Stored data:
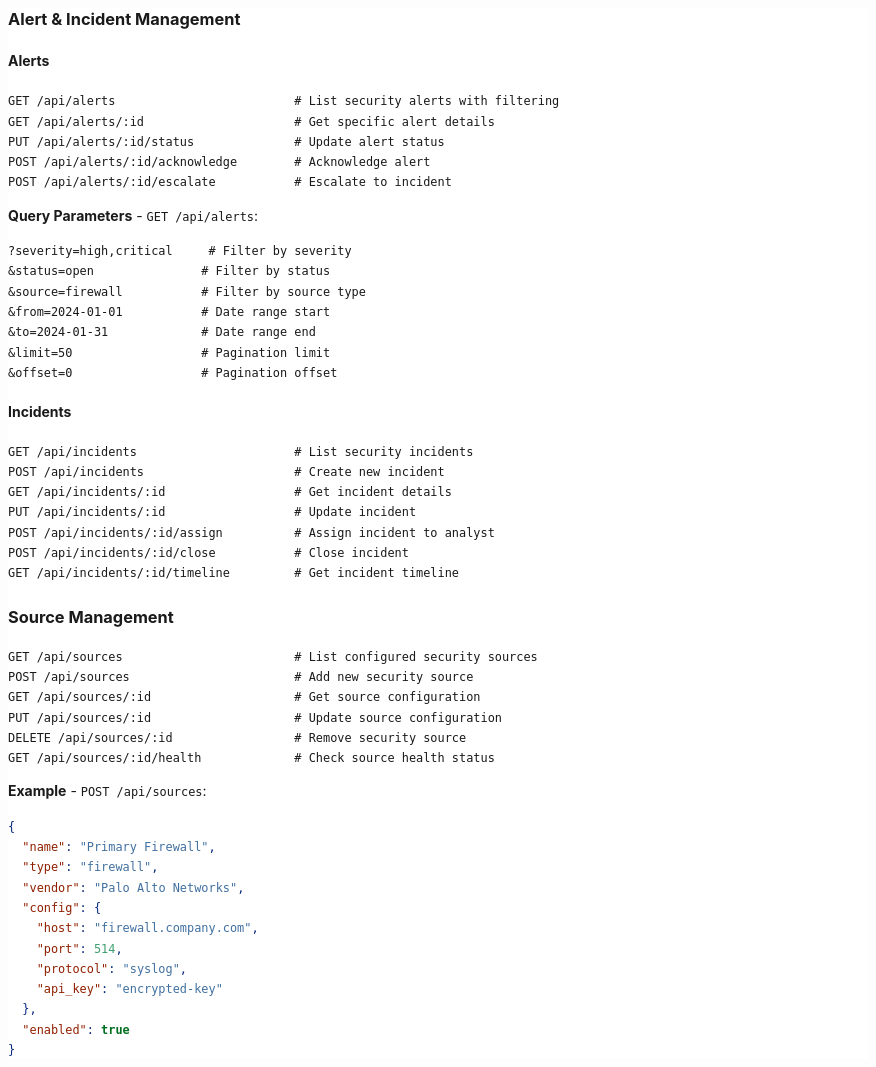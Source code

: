 ### Alert & Incident Management

#### Alerts
```http
GET /api/alerts                         # List security alerts with filtering
GET /api/alerts/:id                     # Get specific alert details
PUT /api/alerts/:id/status              # Update alert status
POST /api/alerts/:id/acknowledge        # Acknowledge alert
POST /api/alerts/:id/escalate           # Escalate to incident
```

**Query Parameters** - `GET /api/alerts`:
```
?severity=high,critical     # Filter by severity
&status=open               # Filter by status  
&source=firewall           # Filter by source type
&from=2024-01-01           # Date range start
&to=2024-01-31             # Date range end
&limit=50                  # Pagination limit
&offset=0                  # Pagination offset
```

#### Incidents
```http
GET /api/incidents                      # List security incidents
POST /api/incidents                     # Create new incident
GET /api/incidents/:id                  # Get incident details
PUT /api/incidents/:id                  # Update incident
POST /api/incidents/:id/assign          # Assign incident to analyst
POST /api/incidents/:id/close           # Close incident
GET /api/incidents/:id/timeline         # Get incident timeline
```

### Source Management

```http
GET /api/sources                        # List configured security sources
POST /api/sources                       # Add new security source
GET /api/sources/:id                    # Get source configuration
PUT /api/sources/:id                    # Update source configuration
DELETE /api/sources/:id                 # Remove security source
GET /api/sources/:id/health             # Check source health status
```

**Example** - `POST /api/sources`:
```json
{
  "name": "Primary Firewall",
  "type": "firewall",
  "vendor": "Palo Alto Networks",
  "config": {
    "host": "firewall.company.com",
    "port": 514,
    "protocol": "syslog",
    "api_key": "encrypted-key"
  },
  "enabled": true
}
```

What is being asked: Every entry above should be printed again exactly, except for the pictures.

Answer box:
Source code

: ### Alert & Incident Management

#### Alerts
```http
GET /api/alerts                         # List security alerts with filtering
GET /api/alerts/:id                     # Get specific alert details
PUT /api/alerts/:id/status              # Update alert status
POST /api/alerts/:id/acknowledge        # Acknowledge alert
POST /api/alerts/:id/escalate           # Escalate to incident
```

**Query Parameters** - `GET /api/alerts`:
```
?severity=high,critical     # Filter by severity
&status=open               # Filter by status  
&source=firewall           # Filter by source type
&from=2024-01-01           # Date range start
&to=2024-01-31             # Date range end
&limit=50                  # Pagination limit
&offset=0                  # Pagination offset
```

#### Incidents
```http
GET /api/incidents                      # List security incidents
POST /api/incidents                     # Create new incident
GET /api/incidents/:id                  # Get incident details
PUT /api/incidents/:id                  # Update incident
POST /api/incidents/:id/assign          # Assign incident to analyst
POST /api/incidents/:id/close           # Close incident
GET /api/incidents/:id/timeline         # Get incident timeline
```

### Source Management

```http
GET /api/sources                        # List configured security sources
POST /api/sources                       # Add new security source
GET /api/sources/:id                    # Get source configuration
PUT /api/sources/:id                    # Update source configuration
DELETE /api/sources/:id                 # Remove security source
GET /api/sources/:id/health             # Check source health status
```

**Example** - `POST /api/sources`:
```json
{
  "name": "Primary Firewall",
  "type": "firewall",
  "vendor": "Palo Alto Networks",
  "config": {
    "host": "firewall.company.com",
    "port": 514,
    "protocol": "syslog",
    "api_key": "encrypted-key"
  },
  "enabled": true
}
```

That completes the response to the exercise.